US retailers had a lot to be thankful for this Thanksgiving weekend as consumers turned their attention from family dinners to good deals, driving mobile sales to record highs. According to just released statistics from Adobe, "consumers took full advantage of their mobile devices to shop on Thanksgiving Day and 'omnishop' while in stores on Black Friday," triggering back-to-back billion dollar shopping days.

Pass the Turkey and My iPad

This wasn't your grandmother's Thanksgiving holiday. This year, customers feasted on the promise of once-a-year deals to boost online sales on Thanksgiving Day and Black Friday to $1.062 billion and $1.93 billion, respectively, according to the Adobe Digital Index 2013.

Tamara Gaffney, principal analyst for the Adobe Digital Index, said retailers tried to "play every angle possible" by adding new mobile capabilities like in-store Wi-Fi, expanding mobile app offerings and optimizing websites for easier use from small screens.

Adobe analyzed nearly 400 million visits to the websites of more than 2,000 US retailers on Grey Thursday and Black Friday. Research is based on the analysis of select, anonymous and aggregated data from companies using Adobe Analytics, a key component of Adobe Marketing Cloud.

The data showed nearly a quarter of online sales occurred on smartphones and tablets, with iOS devices driving more than $543 million of the total $691 million online sales on the two key shopping days.

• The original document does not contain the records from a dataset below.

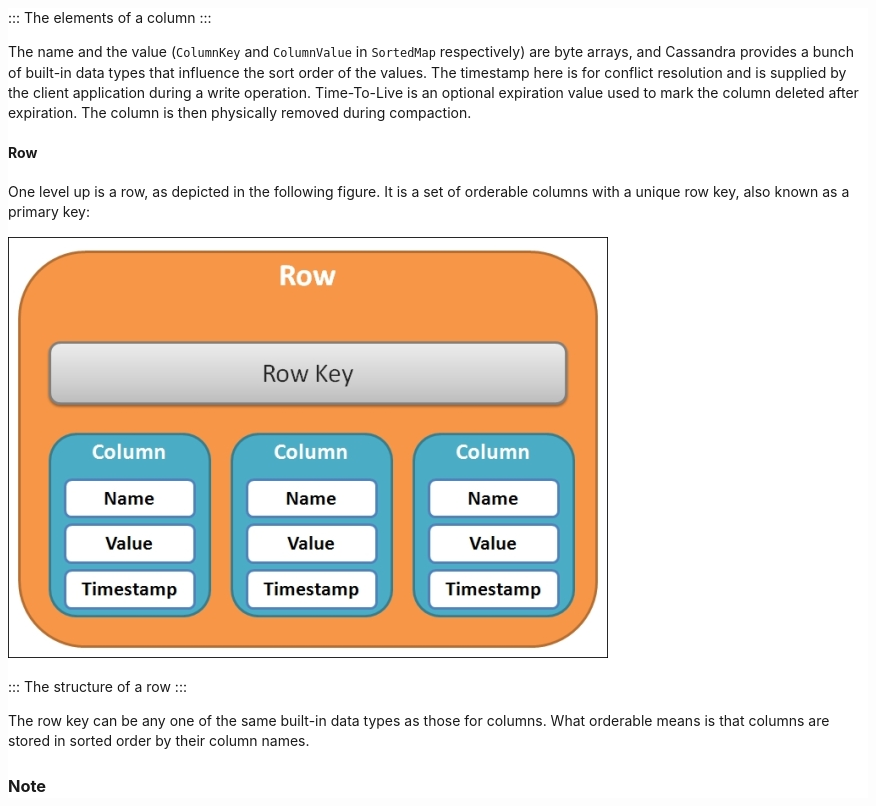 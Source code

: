 :::
The elements of a column
:::

The name and the value (`ColumnKey` and
`ColumnValue` in `SortedMap` respectively) are byte
arrays, and Cassandra provides a bunch of built-in
data types that influence the sort order of the values. The timestamp
here is for conflict resolution and is supplied by the client
application during a write operation. Time-To-Live is an optional
expiration value used to mark the column deleted after expiration. The
column is then physically removed during compaction.


#### Row


One level up is a row, as 
depicted in the following figure. It is a set of orderable
columns with a unique row key, also known as a primary key:


![](images/8884OS_02_02.jpg)

:::
The structure of a row
:::

The row key can be any one of the same built-in
data types as those for columns. What orderable
means is that columns are stored in sorted order by their column names.


### Note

But here is something that might surprise you. IBM found social media may be overrated: only 1 percent of orders on shopping sites came from people who visited a social network immediately beforehand — only a tad higher than the .34 percent it reported a year ago. That number is based on IBM tracking transactions across 800 US retail websites. Maybe we're influenced less by our friends than we think.